(Beginning of Available data)

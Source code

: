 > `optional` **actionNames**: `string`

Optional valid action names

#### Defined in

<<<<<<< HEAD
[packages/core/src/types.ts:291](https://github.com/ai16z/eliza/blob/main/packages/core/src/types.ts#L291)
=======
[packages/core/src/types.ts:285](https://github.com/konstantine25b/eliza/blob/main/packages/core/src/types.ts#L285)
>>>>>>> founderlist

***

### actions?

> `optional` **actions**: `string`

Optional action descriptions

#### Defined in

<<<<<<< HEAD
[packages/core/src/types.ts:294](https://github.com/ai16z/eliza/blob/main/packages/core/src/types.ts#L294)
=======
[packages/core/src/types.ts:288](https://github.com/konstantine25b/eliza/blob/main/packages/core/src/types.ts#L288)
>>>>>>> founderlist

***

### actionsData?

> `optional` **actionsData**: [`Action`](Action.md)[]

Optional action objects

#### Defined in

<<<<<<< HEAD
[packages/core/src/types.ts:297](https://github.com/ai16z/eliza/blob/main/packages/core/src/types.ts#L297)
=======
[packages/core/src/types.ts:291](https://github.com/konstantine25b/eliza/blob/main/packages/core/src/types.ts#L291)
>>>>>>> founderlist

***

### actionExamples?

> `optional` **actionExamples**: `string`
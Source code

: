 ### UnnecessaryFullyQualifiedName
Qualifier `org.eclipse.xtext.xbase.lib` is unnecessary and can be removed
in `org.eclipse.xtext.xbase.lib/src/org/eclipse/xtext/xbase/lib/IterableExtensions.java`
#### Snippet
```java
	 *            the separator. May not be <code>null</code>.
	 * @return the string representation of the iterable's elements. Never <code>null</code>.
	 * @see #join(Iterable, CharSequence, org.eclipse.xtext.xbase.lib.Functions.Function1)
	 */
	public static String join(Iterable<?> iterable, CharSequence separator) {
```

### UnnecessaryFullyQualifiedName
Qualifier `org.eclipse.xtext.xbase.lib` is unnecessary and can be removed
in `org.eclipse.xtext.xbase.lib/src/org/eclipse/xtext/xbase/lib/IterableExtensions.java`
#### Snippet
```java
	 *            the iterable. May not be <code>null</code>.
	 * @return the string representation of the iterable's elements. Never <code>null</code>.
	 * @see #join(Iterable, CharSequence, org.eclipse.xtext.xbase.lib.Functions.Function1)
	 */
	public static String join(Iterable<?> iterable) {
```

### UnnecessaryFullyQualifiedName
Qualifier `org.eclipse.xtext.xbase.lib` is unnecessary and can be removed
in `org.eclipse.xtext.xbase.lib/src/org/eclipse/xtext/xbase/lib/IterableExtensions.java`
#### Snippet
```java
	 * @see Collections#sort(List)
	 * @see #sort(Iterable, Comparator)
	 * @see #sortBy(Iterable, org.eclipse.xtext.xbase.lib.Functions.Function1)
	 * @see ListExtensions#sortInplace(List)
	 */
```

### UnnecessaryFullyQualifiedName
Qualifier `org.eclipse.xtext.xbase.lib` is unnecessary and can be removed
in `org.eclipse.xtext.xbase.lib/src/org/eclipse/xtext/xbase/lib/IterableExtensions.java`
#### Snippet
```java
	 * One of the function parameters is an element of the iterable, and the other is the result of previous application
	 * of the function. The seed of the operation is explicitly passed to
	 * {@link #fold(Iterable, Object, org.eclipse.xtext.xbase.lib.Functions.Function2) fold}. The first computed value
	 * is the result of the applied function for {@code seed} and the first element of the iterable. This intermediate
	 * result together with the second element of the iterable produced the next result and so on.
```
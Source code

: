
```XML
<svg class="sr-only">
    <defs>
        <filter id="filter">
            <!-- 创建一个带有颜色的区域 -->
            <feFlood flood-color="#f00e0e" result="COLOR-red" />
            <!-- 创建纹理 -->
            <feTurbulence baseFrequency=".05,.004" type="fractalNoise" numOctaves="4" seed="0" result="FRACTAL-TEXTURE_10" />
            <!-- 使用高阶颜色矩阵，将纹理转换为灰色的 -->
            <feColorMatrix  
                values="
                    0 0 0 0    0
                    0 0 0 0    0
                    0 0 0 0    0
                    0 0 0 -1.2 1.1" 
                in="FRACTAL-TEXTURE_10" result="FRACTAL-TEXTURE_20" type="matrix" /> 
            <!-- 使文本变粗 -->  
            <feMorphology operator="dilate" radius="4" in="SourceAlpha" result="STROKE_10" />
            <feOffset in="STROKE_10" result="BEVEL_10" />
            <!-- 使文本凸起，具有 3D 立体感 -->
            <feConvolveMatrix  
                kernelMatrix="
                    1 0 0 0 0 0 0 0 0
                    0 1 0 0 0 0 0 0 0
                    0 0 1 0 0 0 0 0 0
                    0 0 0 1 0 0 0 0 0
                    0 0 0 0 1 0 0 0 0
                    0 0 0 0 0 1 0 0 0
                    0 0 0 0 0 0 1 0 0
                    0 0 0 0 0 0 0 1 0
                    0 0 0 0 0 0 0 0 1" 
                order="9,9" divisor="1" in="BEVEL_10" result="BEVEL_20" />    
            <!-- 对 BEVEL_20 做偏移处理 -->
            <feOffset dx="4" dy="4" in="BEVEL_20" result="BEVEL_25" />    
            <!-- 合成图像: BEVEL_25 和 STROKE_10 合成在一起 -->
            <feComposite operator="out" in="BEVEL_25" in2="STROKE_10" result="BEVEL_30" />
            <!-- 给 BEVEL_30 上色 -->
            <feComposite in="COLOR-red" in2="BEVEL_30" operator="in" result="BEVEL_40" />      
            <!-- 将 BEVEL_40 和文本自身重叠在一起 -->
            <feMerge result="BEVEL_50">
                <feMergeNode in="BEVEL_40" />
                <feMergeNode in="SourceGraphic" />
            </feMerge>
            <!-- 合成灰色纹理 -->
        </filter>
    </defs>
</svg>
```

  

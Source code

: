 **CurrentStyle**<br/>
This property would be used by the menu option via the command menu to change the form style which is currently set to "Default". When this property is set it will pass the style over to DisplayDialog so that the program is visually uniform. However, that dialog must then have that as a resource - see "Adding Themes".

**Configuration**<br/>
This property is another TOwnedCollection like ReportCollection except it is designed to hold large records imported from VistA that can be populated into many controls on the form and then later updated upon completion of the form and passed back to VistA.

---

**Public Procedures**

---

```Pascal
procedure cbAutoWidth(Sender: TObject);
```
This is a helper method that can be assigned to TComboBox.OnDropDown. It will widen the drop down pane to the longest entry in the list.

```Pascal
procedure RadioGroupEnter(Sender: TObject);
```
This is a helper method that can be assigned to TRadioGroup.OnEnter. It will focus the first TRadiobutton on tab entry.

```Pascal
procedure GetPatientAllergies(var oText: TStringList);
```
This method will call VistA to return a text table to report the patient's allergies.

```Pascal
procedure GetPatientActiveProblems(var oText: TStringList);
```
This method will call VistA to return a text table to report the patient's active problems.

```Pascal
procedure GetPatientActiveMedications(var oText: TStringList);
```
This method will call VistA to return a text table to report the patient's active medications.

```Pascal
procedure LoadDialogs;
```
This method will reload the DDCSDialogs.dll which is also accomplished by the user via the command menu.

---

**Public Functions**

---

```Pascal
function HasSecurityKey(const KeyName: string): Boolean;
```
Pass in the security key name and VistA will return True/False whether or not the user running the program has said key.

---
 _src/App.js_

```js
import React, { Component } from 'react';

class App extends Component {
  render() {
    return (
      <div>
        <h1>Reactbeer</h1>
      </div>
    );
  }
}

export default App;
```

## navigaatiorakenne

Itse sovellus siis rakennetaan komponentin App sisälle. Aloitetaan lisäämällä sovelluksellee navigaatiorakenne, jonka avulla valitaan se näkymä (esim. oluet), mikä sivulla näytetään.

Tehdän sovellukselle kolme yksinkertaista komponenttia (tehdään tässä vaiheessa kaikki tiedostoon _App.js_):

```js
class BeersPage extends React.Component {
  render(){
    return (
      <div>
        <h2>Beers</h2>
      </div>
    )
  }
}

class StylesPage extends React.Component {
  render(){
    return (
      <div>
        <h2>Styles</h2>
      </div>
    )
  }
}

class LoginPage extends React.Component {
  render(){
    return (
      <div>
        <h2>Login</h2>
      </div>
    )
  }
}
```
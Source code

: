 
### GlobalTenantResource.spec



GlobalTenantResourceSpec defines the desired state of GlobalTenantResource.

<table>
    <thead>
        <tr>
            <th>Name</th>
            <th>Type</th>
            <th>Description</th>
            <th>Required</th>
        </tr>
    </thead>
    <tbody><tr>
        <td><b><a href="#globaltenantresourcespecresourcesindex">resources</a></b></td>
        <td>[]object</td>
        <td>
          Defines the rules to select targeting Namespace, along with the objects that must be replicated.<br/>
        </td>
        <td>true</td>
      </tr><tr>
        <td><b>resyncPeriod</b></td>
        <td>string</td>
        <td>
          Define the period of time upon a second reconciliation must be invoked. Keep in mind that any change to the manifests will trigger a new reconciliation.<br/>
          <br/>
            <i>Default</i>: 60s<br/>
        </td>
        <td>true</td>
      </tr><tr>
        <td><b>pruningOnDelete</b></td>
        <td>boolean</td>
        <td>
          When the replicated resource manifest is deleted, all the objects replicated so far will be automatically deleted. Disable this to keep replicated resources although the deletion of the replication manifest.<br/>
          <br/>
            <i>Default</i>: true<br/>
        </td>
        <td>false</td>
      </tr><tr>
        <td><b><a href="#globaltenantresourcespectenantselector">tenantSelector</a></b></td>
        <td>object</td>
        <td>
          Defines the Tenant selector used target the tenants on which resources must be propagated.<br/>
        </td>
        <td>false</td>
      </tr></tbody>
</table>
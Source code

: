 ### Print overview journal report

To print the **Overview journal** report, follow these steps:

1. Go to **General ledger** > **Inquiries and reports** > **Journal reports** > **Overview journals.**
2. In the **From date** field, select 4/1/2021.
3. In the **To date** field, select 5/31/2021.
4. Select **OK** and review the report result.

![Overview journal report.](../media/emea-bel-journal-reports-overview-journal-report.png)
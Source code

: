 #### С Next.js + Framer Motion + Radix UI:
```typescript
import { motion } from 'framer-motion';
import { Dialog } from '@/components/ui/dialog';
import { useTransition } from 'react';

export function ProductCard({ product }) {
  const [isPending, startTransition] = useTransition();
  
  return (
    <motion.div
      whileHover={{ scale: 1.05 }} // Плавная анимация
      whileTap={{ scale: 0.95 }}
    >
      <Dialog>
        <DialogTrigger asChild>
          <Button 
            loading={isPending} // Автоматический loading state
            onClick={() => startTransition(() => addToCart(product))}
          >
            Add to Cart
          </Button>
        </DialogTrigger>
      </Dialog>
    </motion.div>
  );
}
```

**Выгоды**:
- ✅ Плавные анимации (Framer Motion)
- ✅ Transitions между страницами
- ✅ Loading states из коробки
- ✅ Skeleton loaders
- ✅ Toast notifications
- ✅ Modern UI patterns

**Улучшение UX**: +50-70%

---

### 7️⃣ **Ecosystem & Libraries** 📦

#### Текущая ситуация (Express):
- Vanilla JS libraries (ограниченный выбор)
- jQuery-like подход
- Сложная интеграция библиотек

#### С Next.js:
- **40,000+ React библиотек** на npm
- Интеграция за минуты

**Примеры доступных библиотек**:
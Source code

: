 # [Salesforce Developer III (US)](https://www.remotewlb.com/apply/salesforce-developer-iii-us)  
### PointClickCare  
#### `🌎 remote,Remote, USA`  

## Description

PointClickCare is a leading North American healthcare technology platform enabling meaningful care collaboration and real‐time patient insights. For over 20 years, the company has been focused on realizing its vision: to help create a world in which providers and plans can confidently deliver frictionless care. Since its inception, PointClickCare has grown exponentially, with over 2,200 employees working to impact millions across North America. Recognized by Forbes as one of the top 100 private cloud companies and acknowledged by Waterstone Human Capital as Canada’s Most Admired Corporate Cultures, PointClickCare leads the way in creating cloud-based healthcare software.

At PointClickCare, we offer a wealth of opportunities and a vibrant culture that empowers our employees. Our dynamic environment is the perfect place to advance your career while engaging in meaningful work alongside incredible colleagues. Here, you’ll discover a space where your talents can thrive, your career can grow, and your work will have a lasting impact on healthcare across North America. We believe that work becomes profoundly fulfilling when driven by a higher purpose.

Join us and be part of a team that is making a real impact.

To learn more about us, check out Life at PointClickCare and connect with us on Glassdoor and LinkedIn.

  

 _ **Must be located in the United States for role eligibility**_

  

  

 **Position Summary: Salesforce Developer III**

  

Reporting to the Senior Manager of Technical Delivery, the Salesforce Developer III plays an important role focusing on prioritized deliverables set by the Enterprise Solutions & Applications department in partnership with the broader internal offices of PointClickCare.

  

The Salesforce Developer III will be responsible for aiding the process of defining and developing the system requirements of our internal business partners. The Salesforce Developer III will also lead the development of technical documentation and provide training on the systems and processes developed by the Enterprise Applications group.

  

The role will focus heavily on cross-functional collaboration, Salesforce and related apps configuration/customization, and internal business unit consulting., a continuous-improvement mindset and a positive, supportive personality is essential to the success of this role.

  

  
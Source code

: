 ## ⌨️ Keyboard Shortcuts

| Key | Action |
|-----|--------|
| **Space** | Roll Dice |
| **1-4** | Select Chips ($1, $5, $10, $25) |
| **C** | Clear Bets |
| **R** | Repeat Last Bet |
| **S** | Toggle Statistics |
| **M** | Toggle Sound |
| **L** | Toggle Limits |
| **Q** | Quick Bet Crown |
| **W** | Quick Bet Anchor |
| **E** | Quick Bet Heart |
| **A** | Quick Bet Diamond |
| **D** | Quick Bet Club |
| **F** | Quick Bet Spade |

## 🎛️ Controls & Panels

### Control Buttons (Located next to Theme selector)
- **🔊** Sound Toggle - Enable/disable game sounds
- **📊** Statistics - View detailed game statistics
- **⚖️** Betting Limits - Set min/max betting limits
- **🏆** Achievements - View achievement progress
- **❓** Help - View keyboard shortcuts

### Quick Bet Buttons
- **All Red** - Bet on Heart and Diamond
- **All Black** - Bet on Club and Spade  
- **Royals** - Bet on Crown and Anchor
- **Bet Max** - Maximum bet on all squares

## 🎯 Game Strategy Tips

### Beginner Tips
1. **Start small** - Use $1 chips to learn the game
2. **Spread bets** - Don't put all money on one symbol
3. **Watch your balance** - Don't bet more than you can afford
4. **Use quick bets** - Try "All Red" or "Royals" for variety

(End of Available data)

**What you will do**
Lines from the records above that hold "with" are the ones to list.

**Exercise result**
	 * result together with the second element of the iterable produced the next result and so on.
          Defines the rules to select targeting Namespace, along with the objects that must be replicated.<br/>
PointClickCare is a leading North American healthcare technology platform enabling meaningful care collaboration and real‐time patient insights. For over 20 years, the company has been focused on realizing its vision: to help create a world in which providers and plans can confidently deliver frictionless care. Since its inception, PointClickCare has grown exponentially, with over 2,200 employees working to impact millions across North America. Recognized by Forbes as one of the top 100 private cloud companies and acknowledged by Waterstone Human Capital as Canada’s Most Admired Corporate Cultures, PointClickCare leads the way in creating cloud-based healthcare software.
To learn more about us, check out Life at PointClickCare and connect with us on Glassdoor and LinkedIn.
Reporting to the Senior Manager of Technical Delivery, the Salesforce Developer III plays an important role focusing on prioritized deliverables set by the Enterprise Solutions & Applications department in partnership with the broader internal offices of PointClickCare.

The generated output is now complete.